Пространство экс-президента, ныне премьера не ограничивается одним Кремлем или Белым домом.
Фото Сергея Зуева (НГ-фото)
В юбилейные дни президент, обычно следящий за непротиворечивостью своих слов, вдруг выдал две противоположные оценки. Одна оптимистична – «Пусть не сразу все можно дома поменять, не сразу вычистить все улицы, но надо, чтобы было движение вперед. И сейчас, мне кажется, оно есть», – это Медведев в Южной Осетии 8 августа. А уже 10 августа он про Россию в целом: «Нам нужно движение вперед. Этого движения вперед, на мой взгляд, пока нет». Между этими двумя высказываниями – 9 августа – юбилейный путинский день. 10-летие Путина дало президенту некий повод к самооценке. Так есть у нас движение или его нет?
Юбилейный тупик
Забывается, что Медведев – юбилейный «одногодка» Путина, еще по первому его правительству. Все десять лет с осени 99-го он провел рядом с ним, в аппарате власти. Может ли функционер рассматривать аппарат холодно? Почему бы нет. Мир бюрократии не мешает инсайдеру посматривать на власть острым глазком свидетеля, чьи представления о норме оскорблены. Похоже, что Медведев присматривался к делам – понятно, как оно все делается... да вот хорошо ли это? Так ли ведутся дела?

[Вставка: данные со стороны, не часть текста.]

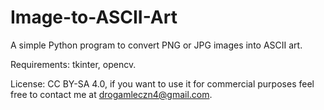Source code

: # Image-to-ASCII-Art
A simple Python program to convert PNG or JPG images into ASCII art.

Requirements: tkinter, opencv.

License: CC BY-SA 4.0, if you want to use it for commercial purposes feel free to contact me at drogamleczn4@gmail.com.
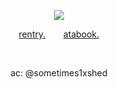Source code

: <p align="center">
  <img src="https://meawsource.carrd.co/assets/images/image07.png?v=36ba2fbc">
</p>
<p align="center">
  <a href=https://rentry.co/shedIetsky>rentry.</a>⠀ ⠀ <a href=https://mafioso.atabook.org>atabook.</a>
</p>
<br>
<p align="center">
  ac: @sometimes1xshed
</p>
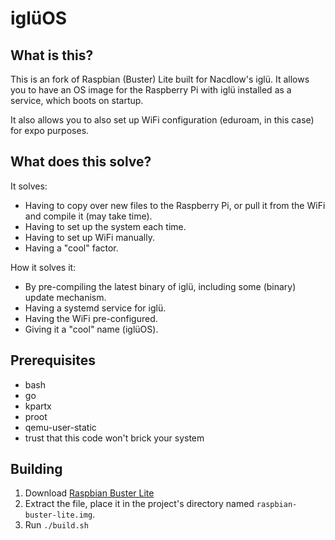 # iglüOS

## What is this?

This is an fork of Raspbian (Buster) Lite built for Nacdlow's iglü. It allows
you to have an OS image for the Raspberry Pi with iglü installed as a service,
which boots on startup.

It also allows you to also set up WiFi configuration (eduroam, in this case)
for expo purposes.

## What does this solve?

It solves:

- Having to copy over new files to the Raspberry Pi, or pull it from the WiFi
  and compile it (may take time).
- Having to set up the system each time.
- Having to set up WiFi manually.
- Having a "cool" factor.

How it solves it:

- By pre-compiling the latest binary of iglü, including some (binary) update
  mechanism.
- Having a systemd service for iglü.
- Having the WiFi pre-configured.
- Giving it a "cool" name (iglüOS).

## Prerequisites

- bash
- go
- kpartx
- proot
- qemu-user-static
- trust that this code won't brick your system

## Building

1. Download [Raspbian Buster Lite](https://www.raspberrypi.org/downloads/raspbian/)
2. Extract the file, place it in the project's directory named
   `raspbian-buster-lite.img`.
3. Run `./build.sh`

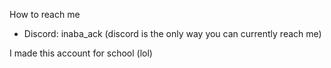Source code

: How to reach me
- Discord: inaba_ack (discord is the only way you can currently reach me)
<!---
Apario-0/Apario-0 is a ✨ special ✨ repository because its `README.md` (this file) appears on your GitHub profile.
You can click the Preview link to take a look at your changes.
--->
I made this account for school (lol)
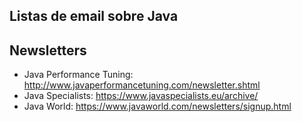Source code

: ## Listas de email sobre Java

## Newsletters
- Java Performance Tuning: http://www.javaperformancetuning.com/newsletter.shtml
- Java Specialists: https://www.javaspecialists.eu/archive/
- Java World: https://www.javaworld.com/newsletters/signup.html
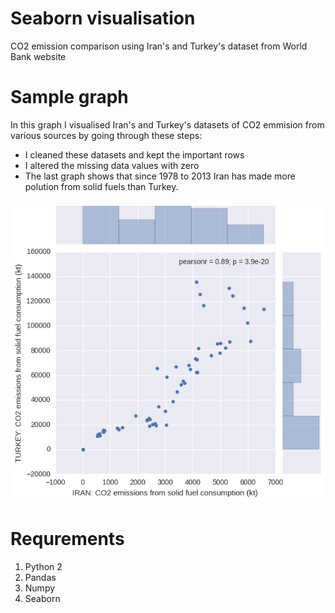 # Seaborn visualisation
CO2 emission comparison using Iran's and Turkey's dataset from World Bank website




# Sample graph

 In this graph I visualised Iran's and Turkey's datasets of CO2 emmision from various sources by going through these steps: 
 
 - I cleaned these datasets and kept the important rows 
 - I altered the missing data values with zero
 - The last graph shows that since 1978 to 2013 Iran has made more polution from solid fuels than Turkey.

![CO2 emission plot](output.png)


# Requrements
1. Python 2
1. Pandas
2. Numpy
3. Seaborn
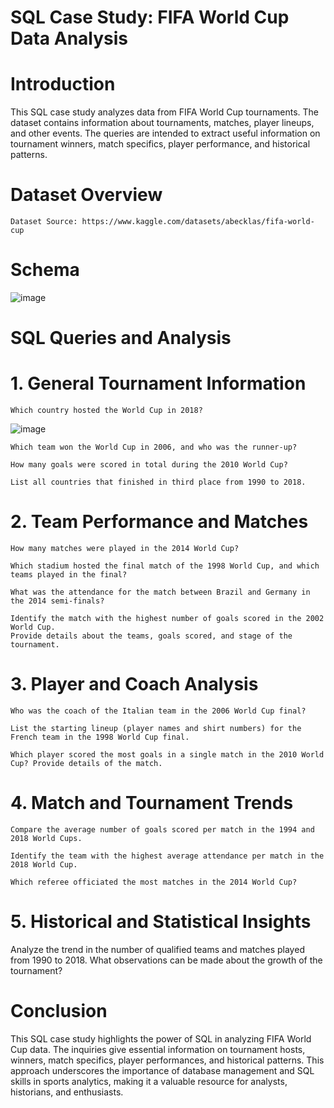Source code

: 
# SQL Case Study: FIFA World Cup Data Analysis
# Introduction

This SQL case study analyzes data from FIFA World Cup tournaments. The dataset contains information about tournaments, matches, player lineups, and other events. The queries are intended to extract useful information on tournament winners, match specifics, player performance, and historical patterns.

# Dataset Overview
    Dataset Source: https://www.kaggle.com/datasets/abecklas/fifa-world-cup
    
# Schema
![image](https://github.com/Demblani07/FIFA-World-Cup/assets/139964555/9184e4f8-077d-495a-9f58-f93d108bdf7d)

# SQL Queries and Analysis
# 1. General Tournament Information
    
    Which country hosted the World Cup in 2018?

![image](https://github.com/Demblani07/FIFA-World-Cup/assets/139964555/a7468def-f636-4ee6-8672-97be854fe78d)




    Which team won the World Cup in 2006, and who was the runner-up?
    
    How many goals were scored in total during the 2010 World Cup?
    
    List all countries that finished in third place from 1990 to 2018.

# 2. Team Performance and Matches
    
    How many matches were played in the 2014 World Cup?
    
    Which stadium hosted the final match of the 1998 World Cup, and which teams played in the final?
    
    What was the attendance for the match between Brazil and Germany in the 2014 semi-finals?
    
    Identify the match with the highest number of goals scored in the 2002 World Cup.
    Provide details about the teams, goals scored, and stage of the tournament.

# 3. Player and Coach Analysis

    Who was the coach of the Italian team in the 2006 World Cup final?
    
    List the starting lineup (player names and shirt numbers) for the French team in the 1998 World Cup final.
    
    Which player scored the most goals in a single match in the 2010 World Cup? Provide details of the match.

# 4. Match and Tournament Trends
    
    Compare the average number of goals scored per match in the 1994 and 2018 World Cups.
    
    Identify the team with the highest average attendance per match in the 2018 World Cup.
    
    Which referee officiated the most matches in the 2014 World Cup?

# 5. Historical and Statistical Insights

Analyze the trend in the number of qualified teams and matches played from 1990 to 2018. 
What observations can be made about the growth of the tournament?

# Conclusion

This SQL case study highlights the power of SQL in analyzing FIFA World Cup data. The inquiries give essential information on tournament hosts, winners, match specifics, player performances, and historical patterns. This approach underscores the importance of database management and SQL skills in sports analytics, making it a valuable resource for analysts, historians, and enthusiasts.

  



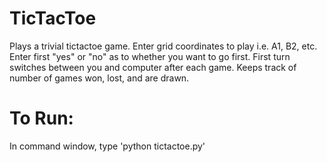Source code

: # TicTacToe
Plays a trivial tictactoe game. Enter grid coordinates to play i.e. A1, B2, etc. 
Enter first "yes" or "no" as to whether you want to go first. 
First turn switches between you and computer after each game.
Keeps track of number of games won, lost, and are drawn.

# To Run:
In command window, type 'python tictactoe.py'

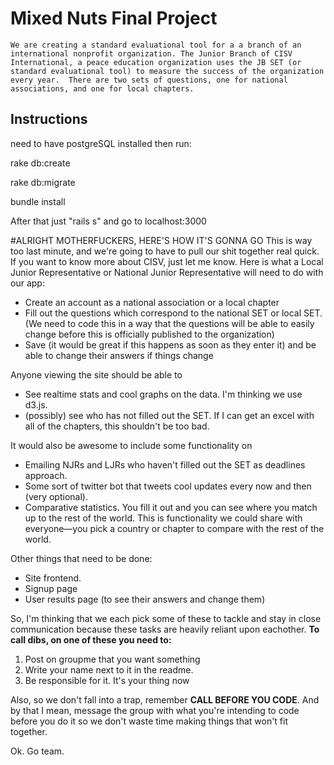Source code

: # Mixed Nuts Final Project
	We are creating a standard evaluational tool for a a branch of an international nonprofit organization. The Junior Branch of CISV International, a peace education organization uses the JB SET (or standard evaluational tool) to measure the success of the organization every year.  There are two sets of questions, one for national associations, and one for local chapters.  

## Instructions

need to have postgreSQL installed then run:

rake db:create

rake db:migrate

bundle install

After that just "rails s" and go to localhost:3000


#ALRIGHT MOTHERFUCKERS, HERE'S HOW IT'S GONNA GO
This is way too last minute, and we're going to have to pull our shit together real quick.  If you want to know more about CISV, just let me know.  Here is what a Local Junior Representative or National Junior Representative will need to do with our app:

* Create an account as a national association or a local chapter
* Fill out the questions which correspond to the national SET or local SET.  (We need to code this in a way that the questions will be able to easily change before this is officially published to the organization)
* Save (it would be great if this happens as soon as they enter it) and be able to change their answers if things change

Anyone viewing the site should be able to

* See realtime stats and cool graphs on the data.  I'm thinking we use d3.js.
* (possibly) see who has not filled out the SET.  If I can get an excel with all of the chapters, this shouldn't be too bad.

It would also be awesome to include some functionality on

* Emailing NJRs and LJRs who haven't filled out the SET as deadlines approach.
* Some sort of twitter bot that tweets cool updates every now and then (very optional).
* Comparative statistics.  You fill it out and you can see where you match up to the rest of the world.  This is functionality we could share with everyone—you pick a country or chapter to compare with the rest of the world.

Other things that need to be done:

* Site frontend.  
* Signup page
* User results page (to see their answers and change them)


So, I'm thinking that we each pick some of these to tackle and stay in close communication because these tasks are heavily reliant upon eachother.  **To call dibs, on one of these you need to:**

1. Post on groupme that you want something
2. Write your name next to it in the readme.
3. Be responsible for it. It's your thing now

Also, so we don't fall into a trap, remember **CALL BEFORE YOU CODE**.  And by that I mean, message the group with what you're intending to code before you do it so we don't waste time making things that won't fit together.

Ok.  Go team.  

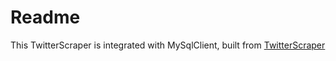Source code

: # Readme
This TwitterScraper is integrated with MySqlClient, built from [TwitterScraper](https://github.com/taspinar/twitterscraper/tree/master/twitterscraper)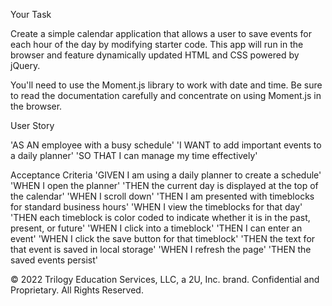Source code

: Your Task

Create a simple calendar application that allows a user to save events for each hour of the day by modifying starter code. This app will run in the browser and feature dynamically updated HTML and CSS powered by jQuery.

You'll need to use the Moment.js library to work with date and time. Be sure to read the documentation carefully and concentrate on using Moment.js in the browser.

User Story

'AS AN employee with a busy schedule'
'I WANT to add important events to a daily planner'
'SO THAT I can manage my time effectively'


Acceptance Criteria
'GIVEN I am using a daily planner to create a schedule'
'WHEN I open the planner'
'THEN the current day is displayed at the top of the calendar'
'WHEN I scroll down'
'THEN I am presented with timeblocks for standard business hours'
'WHEN I view the timeblocks for that day'
'THEN each timeblock is color coded to indicate whether it is in the past, present, or future'
'WHEN I click into a timeblock'
'THEN I can enter an event'
'WHEN I click the save button for that timeblock'
'THEN the text for that event is saved in local storage'
'WHEN I refresh the page'
'THEN the saved events persist'



© 2022 Trilogy Education Services, LLC, a 2U, Inc. brand. Confidential and Proprietary. All Rights Reserved.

Но дела делались, и аппаратчик выучился постепенству. Эту ценность малого, которой пурист Медведев, быть может, поначалу не подбирал точного имени (защищенность? стабильность? нормальность?), аппаратчик Медведев годами тренировался ценить. Его реакция 8 августа прошлого года была моментальным рефлексом выпускника путинской десятилетки – наставления не потребовались. Президент Медведев совпал в моральном чувстве с нацией, с ее требованием защиты, и шире – свободного действия. Потому когда он утверждает, что год назад принимал решение сам, я склонен этому верить. Политик мог лукавить, но заявление Медведева звучит как его символ веры: «Это ответственность одного человека... и поэтому никаких консультаций я ни с кем не вел». Бюрократически спорный, но очень категоричный императив. Президентское кредо. Тогда почему день спустя им говорится: «Так дальше развиваться нельзя – это тупик»? Опять-таки похоже на кредо.
1999: восстание против Гоббса
Политическую систему, которой руководит Медведев, зовут «путинской», и путинской зовется Россия. Это именование появилось около десяти лет тому и вряд ли сотрется в близком будущем. Что в реальности значила добавка имени к имени? Не унизительно ли такое для великой страны? Нет. Путинская добавка заключена в акте сопротивления 1999 года, глубина и последствия которого недооцениваются.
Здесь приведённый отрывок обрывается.